重量は 106g、カラーはブラックとホワイト、サイズは S/M(54~58cm)と M/L(57~61cm)の2種類です。

電子パーツのついたツバ芯をとりはずして本体を洗濯することもできます。通気性と消臭機能をそなえ、夏でも快適に着用できます。

また、おもちの USB 変換ケーブルを併用することで携帯電話の非常用電源としても使用できます。


類似商品として「フラッシュライト ストレッチ O.D. キャップ」もあります。こちらはコットンのような風合いと高い伸縮性をそなえているのが特徴です。

ハンドルをまわして充電する電池交換不要の高輝度 LED ライトです電池をいれる必要がないので、いざというときにかならず役にたちます。アウトドアで、暗いところでの作業で、防犯のために、災害時に有用です。わたしはこれを常備しています。

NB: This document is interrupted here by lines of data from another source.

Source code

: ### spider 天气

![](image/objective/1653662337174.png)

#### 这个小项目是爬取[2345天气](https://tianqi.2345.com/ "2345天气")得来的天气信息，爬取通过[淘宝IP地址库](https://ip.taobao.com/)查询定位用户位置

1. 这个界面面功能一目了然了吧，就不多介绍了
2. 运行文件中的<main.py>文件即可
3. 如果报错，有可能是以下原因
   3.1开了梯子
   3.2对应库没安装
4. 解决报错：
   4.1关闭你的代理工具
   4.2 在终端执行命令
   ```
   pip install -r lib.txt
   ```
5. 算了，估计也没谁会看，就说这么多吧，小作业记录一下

ライトは点灯・強点灯・点滅と三段階の調節が可能です。重量は 98g、サイズは 約 81×49×38 mm、明るさは 15ルーメン(注)、ライト点灯時間は約1分間充電したとき約10分(LOWモード)です。


 
この製品には、頭につけてつかうヘッドライト式(ヘッドバンドつき)のものもあります。頭につけてつかうので両手が自由になり、暗闇での作業や行動のときに便利です。本体はヘッドバンドからとりはずして手でもってつかうこともできます。

コンパクト・フラッシュライト同様にハンドルをまわして充電できるので電池交換不要、ライトは LOW・HIGH・点滅と3段階の調節ができます。

ライト点灯時間は約1分充電時で約 90 分(LOWモード)とコンパクト・フラッシュライトよりもかなり長いですが、明るさは6ルーメンであり暗くなります。重量は 100g、サイズは 約 81×49×38 mm です。

わたしはこちらも常備しています。

明るさをとるか長い点灯時間をとるかによってどちらかを選択してもよいですが、できれば両方を常備しておいて用途にわけてつかいわけるとよいです。

これらは、何といっても電池切れの心配をしなくくてすむのがよいです。ライトが暗くなってきたらハンドルをグルグルまわすだけです。常備品としておすすめします。


▼ 注:ルーメンとは
ルーメンとは明るさをしめす値です。光源から発せられる光の総量をあらわした光学単位で、方向や距離に関係なく光源の本来もっている性能を表現できます。LEDは、消費電力に対する明るさが種類や仕様によってことなるためワットのような消費電力では明るさをしめすことができません。